Thursday, April 29, 2010

Deserted Ocean - A Social History of Depletion

Recently, I read a book that, while very interesting, was extremely sobering. Norman Holy is an inventor who has won awards for developing fishing gear that minimizes bycatch. His work with the fishing industry and the devastating consequences of unrestrained natural resource use led him to write Deserted Ocean: A Social History of Depletion. While there are many contemporary accounts of the unwise fishing practices that have depleted fisheries in the 2oth and 21st centuries, overfishing tends to be thought of as a modern phenomenon - the result of advanced technology and high standards of living. Yet as detailed in Holy's book, overfishing was a concern centuries ago. Deserted Ocean focuses on the North Atlantic because the North Atlantic was unfortunately quite early to the overfishing game. Fishing has been important to North Atlantic coastal communities for about 1,000 years, possibly motivated by declining availability of freshwater fish. That's right - a thousand years ago fishermen had to move on from freshwater fish because they had depleted them. Complaints about the use of trawl nets that disturbed the sea bed and took too much bycatch were recorded in 1370. Around 1500 herring stopped spawning in the strait between Denmark and Sweden, likely because of overfishing.

By documenting this history, Holy makes it clear that our ideas about healthy fish populations and healthy oceans may in fact be incorrect inasmuch as the oceans of a century or two ago were not as pristine as we imagine. The story of the North Atlantic is one of making the same mistakes over and over again. Under such circumstances, how could anyone determine what marine life in the North Atlantic should look like? Some people may wonder why it matters. After all, we could simply, in the North Atlantic and elsewhere, change the management practices to suit the current ecosystem. But the question would remain if that would produce the most resilient and abundant fish populations. Holy notes many historical descriptions of areas almost choked with fish. Can we ever recreate those conditions? Deserted Ocean doesn't try to answer such a complicated question, but it does provide a clear picture of what we've lost through greed.

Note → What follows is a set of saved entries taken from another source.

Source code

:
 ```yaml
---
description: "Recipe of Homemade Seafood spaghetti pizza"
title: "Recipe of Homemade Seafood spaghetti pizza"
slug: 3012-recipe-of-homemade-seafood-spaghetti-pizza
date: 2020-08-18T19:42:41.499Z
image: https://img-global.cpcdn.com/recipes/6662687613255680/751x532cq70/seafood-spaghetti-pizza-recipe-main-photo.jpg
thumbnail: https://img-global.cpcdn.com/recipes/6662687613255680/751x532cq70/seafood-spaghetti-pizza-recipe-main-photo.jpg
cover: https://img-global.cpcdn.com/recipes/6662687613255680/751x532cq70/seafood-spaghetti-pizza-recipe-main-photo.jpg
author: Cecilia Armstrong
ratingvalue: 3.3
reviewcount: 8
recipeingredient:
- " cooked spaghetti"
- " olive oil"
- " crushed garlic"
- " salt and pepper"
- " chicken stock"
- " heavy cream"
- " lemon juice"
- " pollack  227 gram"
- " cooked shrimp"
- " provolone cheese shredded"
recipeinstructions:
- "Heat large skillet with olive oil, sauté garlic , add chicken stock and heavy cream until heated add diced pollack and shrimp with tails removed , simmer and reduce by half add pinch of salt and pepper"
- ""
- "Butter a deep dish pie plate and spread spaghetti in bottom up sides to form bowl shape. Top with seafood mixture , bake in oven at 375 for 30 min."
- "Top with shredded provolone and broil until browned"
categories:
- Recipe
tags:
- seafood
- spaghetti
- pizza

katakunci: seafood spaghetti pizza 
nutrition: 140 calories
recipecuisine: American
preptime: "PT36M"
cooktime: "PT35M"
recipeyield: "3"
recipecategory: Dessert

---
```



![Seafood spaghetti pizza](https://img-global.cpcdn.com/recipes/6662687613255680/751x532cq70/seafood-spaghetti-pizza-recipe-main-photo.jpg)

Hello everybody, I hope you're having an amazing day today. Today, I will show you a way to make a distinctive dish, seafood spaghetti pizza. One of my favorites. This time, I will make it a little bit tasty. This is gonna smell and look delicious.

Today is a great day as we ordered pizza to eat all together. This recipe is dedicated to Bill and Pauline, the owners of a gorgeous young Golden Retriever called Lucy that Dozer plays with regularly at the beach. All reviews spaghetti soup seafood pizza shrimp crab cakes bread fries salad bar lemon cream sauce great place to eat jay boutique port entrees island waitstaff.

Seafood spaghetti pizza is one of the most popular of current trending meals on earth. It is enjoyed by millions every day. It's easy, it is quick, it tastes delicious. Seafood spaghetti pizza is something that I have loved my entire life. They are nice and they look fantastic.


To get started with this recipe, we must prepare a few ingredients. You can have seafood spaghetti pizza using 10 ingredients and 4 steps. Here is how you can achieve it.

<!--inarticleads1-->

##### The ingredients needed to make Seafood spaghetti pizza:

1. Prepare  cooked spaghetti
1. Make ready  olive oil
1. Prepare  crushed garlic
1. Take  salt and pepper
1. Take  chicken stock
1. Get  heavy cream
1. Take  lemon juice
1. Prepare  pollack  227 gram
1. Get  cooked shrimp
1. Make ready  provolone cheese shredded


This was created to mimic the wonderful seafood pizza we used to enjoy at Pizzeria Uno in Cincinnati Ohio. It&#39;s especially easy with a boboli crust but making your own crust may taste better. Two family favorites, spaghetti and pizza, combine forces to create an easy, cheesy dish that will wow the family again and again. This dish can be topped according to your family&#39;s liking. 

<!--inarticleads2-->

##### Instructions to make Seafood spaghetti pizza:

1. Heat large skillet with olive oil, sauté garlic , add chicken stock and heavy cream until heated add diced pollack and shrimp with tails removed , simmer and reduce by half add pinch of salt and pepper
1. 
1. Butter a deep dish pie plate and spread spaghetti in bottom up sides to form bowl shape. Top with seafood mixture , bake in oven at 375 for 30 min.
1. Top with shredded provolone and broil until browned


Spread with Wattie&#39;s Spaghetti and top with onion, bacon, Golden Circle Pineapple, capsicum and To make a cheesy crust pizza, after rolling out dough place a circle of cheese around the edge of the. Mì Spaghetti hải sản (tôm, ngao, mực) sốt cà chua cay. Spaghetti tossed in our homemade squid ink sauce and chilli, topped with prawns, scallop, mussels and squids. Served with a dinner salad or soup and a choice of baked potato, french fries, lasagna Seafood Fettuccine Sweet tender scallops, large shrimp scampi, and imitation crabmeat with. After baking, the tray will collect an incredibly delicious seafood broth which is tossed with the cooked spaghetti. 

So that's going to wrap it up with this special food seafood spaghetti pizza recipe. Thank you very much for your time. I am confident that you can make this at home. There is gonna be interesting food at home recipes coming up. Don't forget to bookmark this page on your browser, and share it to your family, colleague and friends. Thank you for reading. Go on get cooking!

Holy also surveys the history of cod fishing and whaling, two egregious examples of humanity's capacity to devastate a natural resource. Cod especially illustrates how important it is to adopt a precautionary approach to fishing. It took centuries to overfish cod near Newfoundland, and though the fishery finally closed completely to fishing years ago, the population has not rebounded. Signs of danger were ignored for years because fishery restrictions are politically unpopular. We don't need to keep making the mistakes of the past. Deserted Ocean demonstrates that overfishing isn't the creation of hysterical fish-huggers. It's a real phenomenon, and the sooner we realize that the better.

2 comments:

Jeff Darling said...

Wonderful report. I don't know if that book is available here in the U.S., but I will look for it.

Irene_J said...

This book tells a story that has never been written before in one volume. It is a must read if you enjoy the ocean's products, particularly fish. The author has documented the significant changes in how fishing practices over centuries have depleted many of the fish we eat today. Everyone who has a dependency on fishing for a living and those who are recreational fishermen can learn the history of the ocean's depletion of fish and the uncertain future of ocean fishing in the coming decades.